Enquanto D. Quixote dizia isto, estava o cura convencendo os quadrilheiros de que ele era falto de juízo, como viam pelas suas obras e palavras, e não tinham motivo para ir com esse negócio por diante, porque, ainda que o prendessem e levassem, logo teriam de o deixar como louco; ao que respondeu o do mandado que lhe não competia julgar da loucura de D. Quixote, mas fazer o que lhe ordenavam, e que, preso uma vez, podiam-no soltar trezentas.
— Com tudo isso — acudiu o cura — desta vez não o levareis, nem ele se deixará levar, pelo que eu vejo.
Efetivamente, o cura tanto lhes disse, e D. Quixote tantas loucuras fez, que mais doidos seriam do que ele os quadrilheiros, se lhe não conhecessem a falta de siso, e assim houveram por bem apaziguar-se, e até servir de medianeiros para se fazerem as pazes entre Sancho Pança e o barbeiro, que ainda insistiam, com grande rancor, na sua pendência. Finalmente, eles, como membros da justiça, se fizeram árbitros da causa e partiram a contenda ao meio, mandando que se trocassem as albardas, mas não o resto do aparelho, ficando assim as duas partes não de todo contentes, mas alguma coisa satisfeitas; e, enquanto ao elmo de Mambrino, o cura à socapa, e sem que D. Quixote o percebesse, deu ao barbeiro oito reais, e em troca lhe passou ele recibo e promessa de o não demandar em tempo algum, amém.

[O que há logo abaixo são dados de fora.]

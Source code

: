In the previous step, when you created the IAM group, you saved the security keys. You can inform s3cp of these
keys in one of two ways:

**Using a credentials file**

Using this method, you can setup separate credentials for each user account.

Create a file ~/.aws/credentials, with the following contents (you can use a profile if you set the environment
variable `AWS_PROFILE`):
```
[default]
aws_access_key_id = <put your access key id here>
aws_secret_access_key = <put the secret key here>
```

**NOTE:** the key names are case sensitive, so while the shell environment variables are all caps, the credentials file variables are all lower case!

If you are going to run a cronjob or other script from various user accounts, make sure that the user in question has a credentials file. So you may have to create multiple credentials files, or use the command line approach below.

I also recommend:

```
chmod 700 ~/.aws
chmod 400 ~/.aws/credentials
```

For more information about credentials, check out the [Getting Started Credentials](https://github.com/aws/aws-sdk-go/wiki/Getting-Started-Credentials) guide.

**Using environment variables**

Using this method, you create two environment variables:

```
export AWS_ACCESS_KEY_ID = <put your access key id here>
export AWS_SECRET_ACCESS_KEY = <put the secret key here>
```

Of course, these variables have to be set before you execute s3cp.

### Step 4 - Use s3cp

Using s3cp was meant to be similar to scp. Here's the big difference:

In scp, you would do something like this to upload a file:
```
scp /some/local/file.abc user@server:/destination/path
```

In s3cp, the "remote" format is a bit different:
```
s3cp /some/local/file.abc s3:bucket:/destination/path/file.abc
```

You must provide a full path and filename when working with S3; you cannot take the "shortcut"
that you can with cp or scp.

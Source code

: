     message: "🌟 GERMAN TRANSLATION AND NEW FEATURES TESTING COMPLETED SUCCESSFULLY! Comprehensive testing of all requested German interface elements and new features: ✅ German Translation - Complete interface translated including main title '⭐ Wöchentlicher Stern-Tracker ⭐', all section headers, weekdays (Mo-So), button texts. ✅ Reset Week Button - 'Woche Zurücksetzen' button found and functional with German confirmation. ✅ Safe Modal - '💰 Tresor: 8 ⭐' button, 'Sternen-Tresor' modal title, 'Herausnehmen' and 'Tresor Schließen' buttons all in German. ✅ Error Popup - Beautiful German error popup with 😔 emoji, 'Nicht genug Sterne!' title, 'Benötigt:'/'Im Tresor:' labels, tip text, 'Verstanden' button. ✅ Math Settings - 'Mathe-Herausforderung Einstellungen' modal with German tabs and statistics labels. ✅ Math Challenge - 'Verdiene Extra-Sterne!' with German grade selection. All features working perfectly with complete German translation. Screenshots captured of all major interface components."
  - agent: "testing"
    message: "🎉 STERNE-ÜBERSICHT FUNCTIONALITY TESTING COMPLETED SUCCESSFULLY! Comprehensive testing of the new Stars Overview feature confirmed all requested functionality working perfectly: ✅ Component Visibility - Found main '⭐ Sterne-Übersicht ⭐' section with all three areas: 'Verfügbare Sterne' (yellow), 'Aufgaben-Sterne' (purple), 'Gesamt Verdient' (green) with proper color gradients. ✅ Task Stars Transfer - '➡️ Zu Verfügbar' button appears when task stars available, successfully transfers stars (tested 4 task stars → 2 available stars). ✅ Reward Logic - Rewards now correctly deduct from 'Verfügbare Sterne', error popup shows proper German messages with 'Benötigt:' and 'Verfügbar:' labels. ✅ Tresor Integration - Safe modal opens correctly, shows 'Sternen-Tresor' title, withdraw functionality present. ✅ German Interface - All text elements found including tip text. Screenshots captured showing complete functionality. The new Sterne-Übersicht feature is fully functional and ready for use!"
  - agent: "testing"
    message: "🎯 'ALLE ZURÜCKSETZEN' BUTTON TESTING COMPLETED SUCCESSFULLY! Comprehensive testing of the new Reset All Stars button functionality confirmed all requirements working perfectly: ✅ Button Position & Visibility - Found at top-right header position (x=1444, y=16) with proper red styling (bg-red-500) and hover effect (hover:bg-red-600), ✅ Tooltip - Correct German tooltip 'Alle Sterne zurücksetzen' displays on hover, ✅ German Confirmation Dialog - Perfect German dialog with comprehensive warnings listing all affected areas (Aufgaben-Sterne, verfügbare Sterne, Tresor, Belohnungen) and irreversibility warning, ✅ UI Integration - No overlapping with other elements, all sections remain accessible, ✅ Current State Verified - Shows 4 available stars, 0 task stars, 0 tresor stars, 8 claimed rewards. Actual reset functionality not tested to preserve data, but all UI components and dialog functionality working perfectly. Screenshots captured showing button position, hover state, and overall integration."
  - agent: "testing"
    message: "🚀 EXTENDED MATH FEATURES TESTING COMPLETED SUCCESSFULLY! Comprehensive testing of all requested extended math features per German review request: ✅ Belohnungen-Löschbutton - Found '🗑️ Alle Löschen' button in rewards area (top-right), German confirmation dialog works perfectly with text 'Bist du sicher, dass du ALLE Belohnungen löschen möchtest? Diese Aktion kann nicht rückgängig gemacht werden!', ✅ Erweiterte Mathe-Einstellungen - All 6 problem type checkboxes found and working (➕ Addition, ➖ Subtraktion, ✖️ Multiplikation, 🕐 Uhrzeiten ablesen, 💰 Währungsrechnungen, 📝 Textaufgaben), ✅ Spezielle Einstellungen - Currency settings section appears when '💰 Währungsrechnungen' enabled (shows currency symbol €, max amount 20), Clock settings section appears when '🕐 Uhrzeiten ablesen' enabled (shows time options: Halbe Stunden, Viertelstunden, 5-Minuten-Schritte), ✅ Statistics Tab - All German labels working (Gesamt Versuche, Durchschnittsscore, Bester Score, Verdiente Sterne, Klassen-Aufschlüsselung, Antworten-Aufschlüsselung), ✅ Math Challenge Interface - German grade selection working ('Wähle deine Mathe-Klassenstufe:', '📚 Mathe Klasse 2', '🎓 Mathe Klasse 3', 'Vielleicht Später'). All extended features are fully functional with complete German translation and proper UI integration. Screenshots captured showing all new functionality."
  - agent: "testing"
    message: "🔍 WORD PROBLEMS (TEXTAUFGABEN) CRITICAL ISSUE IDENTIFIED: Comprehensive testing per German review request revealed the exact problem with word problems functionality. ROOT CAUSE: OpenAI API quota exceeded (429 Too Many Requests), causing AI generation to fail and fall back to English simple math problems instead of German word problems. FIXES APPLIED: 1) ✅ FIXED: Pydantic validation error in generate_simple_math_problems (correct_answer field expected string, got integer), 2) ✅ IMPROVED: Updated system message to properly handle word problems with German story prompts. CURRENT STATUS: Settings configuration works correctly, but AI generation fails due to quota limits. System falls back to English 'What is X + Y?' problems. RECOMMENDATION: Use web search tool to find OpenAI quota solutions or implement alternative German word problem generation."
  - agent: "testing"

Sossegadas, pois, estas duas pendências, que eram as principais e de mais tomo, restava que os criados de D. Luís se resignassem a separar-se, indo-se três embora e ficando um para o acompanhar ao sítio aonde D. Fernando o levava; e como já a boa sorte e melhor fortuna começara a aplanar dificuldades, e a favorecer os enamorados e os valentes da estalagem, quis levar ao termo essa boa obra, e dar a tudo feliz êxito, porque os criados fizeram quanto quis seu jovem amo, e com isso tão contente ficou D. Clara, que bastava olhar para o seu rosto para se conhecer o regozijo daquela alma.

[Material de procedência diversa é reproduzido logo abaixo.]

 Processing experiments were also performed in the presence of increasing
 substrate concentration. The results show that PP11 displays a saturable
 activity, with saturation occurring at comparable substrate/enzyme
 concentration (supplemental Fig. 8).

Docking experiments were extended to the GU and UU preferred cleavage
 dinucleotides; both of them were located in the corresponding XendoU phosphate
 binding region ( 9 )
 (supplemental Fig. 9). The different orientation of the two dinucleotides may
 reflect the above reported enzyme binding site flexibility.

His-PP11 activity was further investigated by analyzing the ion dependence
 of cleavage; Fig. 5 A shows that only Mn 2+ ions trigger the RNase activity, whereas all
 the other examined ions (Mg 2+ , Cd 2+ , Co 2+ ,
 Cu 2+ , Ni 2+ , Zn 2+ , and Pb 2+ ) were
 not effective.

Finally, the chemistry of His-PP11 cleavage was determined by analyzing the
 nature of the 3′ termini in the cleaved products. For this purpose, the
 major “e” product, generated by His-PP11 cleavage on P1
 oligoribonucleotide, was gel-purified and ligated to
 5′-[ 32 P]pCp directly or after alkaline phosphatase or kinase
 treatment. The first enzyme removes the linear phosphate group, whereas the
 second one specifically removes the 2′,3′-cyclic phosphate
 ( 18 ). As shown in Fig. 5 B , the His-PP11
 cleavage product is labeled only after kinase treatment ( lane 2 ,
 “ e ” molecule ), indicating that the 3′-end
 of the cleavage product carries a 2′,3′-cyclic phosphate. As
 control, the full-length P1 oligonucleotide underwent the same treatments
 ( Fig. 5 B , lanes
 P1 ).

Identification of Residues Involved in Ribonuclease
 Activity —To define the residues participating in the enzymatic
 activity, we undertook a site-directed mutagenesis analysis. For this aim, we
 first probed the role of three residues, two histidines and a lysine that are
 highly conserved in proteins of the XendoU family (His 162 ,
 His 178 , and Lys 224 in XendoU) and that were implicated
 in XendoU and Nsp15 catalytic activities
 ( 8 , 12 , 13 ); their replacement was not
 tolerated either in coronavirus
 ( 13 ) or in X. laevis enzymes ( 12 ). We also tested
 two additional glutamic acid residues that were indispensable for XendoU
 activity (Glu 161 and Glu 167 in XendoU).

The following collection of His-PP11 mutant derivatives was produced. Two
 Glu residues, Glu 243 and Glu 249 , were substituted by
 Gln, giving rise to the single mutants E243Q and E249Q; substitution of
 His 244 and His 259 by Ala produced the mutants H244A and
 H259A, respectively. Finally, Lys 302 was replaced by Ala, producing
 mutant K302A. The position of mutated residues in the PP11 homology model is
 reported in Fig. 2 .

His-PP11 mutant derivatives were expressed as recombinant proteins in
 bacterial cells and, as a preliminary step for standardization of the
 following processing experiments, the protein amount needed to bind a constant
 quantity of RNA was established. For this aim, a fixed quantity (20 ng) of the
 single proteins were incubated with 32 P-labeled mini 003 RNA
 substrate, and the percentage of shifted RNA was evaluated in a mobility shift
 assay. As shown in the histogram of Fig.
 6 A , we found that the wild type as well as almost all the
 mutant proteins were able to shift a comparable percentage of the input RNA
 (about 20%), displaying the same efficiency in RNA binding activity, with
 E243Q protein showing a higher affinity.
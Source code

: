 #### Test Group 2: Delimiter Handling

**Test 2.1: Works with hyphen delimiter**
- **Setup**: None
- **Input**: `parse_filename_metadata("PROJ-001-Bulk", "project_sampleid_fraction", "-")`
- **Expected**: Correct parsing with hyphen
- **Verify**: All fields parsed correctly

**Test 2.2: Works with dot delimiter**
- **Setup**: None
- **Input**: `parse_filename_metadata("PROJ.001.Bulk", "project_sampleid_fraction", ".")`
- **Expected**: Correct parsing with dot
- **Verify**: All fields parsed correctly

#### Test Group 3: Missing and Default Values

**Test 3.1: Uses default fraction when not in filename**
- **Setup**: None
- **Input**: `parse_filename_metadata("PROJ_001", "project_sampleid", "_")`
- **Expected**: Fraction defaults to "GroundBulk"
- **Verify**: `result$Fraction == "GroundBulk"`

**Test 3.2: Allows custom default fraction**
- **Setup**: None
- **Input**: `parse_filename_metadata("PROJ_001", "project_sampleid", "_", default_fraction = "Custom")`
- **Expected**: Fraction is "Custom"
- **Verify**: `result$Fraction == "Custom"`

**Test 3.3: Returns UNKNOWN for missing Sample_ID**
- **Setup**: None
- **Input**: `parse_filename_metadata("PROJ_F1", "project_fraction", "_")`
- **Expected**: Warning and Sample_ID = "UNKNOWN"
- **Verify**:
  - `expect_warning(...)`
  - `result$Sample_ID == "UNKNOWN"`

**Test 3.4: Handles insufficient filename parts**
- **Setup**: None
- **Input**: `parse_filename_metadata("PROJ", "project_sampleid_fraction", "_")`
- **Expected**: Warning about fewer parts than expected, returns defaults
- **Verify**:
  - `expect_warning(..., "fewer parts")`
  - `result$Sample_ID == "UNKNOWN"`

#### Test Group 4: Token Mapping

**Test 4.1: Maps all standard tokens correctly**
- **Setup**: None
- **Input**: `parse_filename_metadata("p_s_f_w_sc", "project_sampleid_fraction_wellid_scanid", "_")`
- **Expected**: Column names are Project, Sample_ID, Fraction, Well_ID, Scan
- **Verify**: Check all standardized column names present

Zoraida, ainda que não entendia bem todos os sucessos que tinha visto, alegrava-se e entristecia-se conforme a expressão que lia no semblante de cada um, principalmente no do seu espanhol, em quem tinha sempre pregados os olhos e a alma. O dono da venda, a quem não passou despercebida a recompensa que o cura dera ao barbeiro, pediu que lhe pagassem o estrago que D. Quixote fizera nos odres e no vinho, jurando que não deixaria sair nem Rocinante, nem o jumento, se não se lhe satisfizesse até ao último maravedi.

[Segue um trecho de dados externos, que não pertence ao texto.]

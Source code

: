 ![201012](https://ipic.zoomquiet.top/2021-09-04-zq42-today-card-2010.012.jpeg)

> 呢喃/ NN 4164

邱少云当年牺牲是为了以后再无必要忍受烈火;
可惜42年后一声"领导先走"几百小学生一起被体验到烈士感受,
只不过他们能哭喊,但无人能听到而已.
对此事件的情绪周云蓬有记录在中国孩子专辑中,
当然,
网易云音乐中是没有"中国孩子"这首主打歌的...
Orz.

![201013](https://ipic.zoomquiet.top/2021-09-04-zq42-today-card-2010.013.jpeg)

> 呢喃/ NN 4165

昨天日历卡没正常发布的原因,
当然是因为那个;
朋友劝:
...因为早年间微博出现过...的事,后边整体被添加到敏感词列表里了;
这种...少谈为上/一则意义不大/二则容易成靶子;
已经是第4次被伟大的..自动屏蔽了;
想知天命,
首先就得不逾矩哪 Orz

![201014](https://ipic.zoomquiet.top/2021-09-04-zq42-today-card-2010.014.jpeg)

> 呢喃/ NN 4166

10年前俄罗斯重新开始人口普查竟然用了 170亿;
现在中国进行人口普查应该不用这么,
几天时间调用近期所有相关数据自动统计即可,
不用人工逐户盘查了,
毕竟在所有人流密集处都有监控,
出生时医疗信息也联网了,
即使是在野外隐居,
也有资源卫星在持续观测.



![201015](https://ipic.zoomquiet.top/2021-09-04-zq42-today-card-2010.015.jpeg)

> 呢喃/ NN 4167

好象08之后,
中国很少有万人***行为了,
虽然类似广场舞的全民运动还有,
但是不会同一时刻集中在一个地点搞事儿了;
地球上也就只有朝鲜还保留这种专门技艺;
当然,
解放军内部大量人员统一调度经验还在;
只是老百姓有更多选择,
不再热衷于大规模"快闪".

Tudo o cura apaziguou, e tudo D. Fernando pagou, ainda que o ouvidor de muito boa vontade se oferecera também para pagar, e assim ficaram todos em paz e sossego, de forma que a venda já não parecia o campo de Agramante, como D. Quixote dissera, mas antes ali reinava a paz otaviana; e foi opinião comum que se deviam dar graças à boa intenção e muita eloqüência do senhor cura, e à incomparável liberalidade de D. Fernando.
Vendo-se, pois, D. Quixote livre e desembaraçado de tantas pendências, suas e do seu escudeiro, pareceu-lhe que seria bom prosseguir na começada viagem, e dar fim àquela grande aventura, para que fora chamado e escolhido, e, assim, com resoluta determinação, foi-se pôr de joelhos diante de Dorotéia, a qual lhe não consentiu que dissesse uma só palavra sem que se levantasse, e por lhe obedecer D. Quixote se pôs em pé e lhe disse:
— É provérbio vulgar, formosa senhora, ser a diligência mãe do bom êxito, e em muitas e graves coisas tem mostrado a experiência que a solicitude do demandista leva a bom fim o pleito duvidoso; mas em nenhuma se mostra tanto esta verdade como nas coisas da guerra, onde a celeridade e presteza previnem as deliberações do inimigo e alcançam a vitória antes que o contrário se ponha em defesa. Tudo isto digo, alta e preciosa senhora, porque me parece que a nossa estada neste castelo já é sem proveito, e poderia ser de tanto dano que algum dia o sentiríamos, porque, quem sabe se por ocultos espias não terá sabido já o gigante vosso adversário que vou destruí-lo, e, dando-lhe lugar o tempo, se tenha fortificado nalgum inexpugnável castelo e fortaleza, contra o qual pouco valessem as minhas diligências e a força do meu incansável braço? Assim, pois, senhora minha, previnamos, como disse, com a nossa diligência os seus desígnios, e partamos desde já a procurar a fortuna, que logo Vossa Mercê a terá como deseja, apenas eu chegue a ver o vosso opositor.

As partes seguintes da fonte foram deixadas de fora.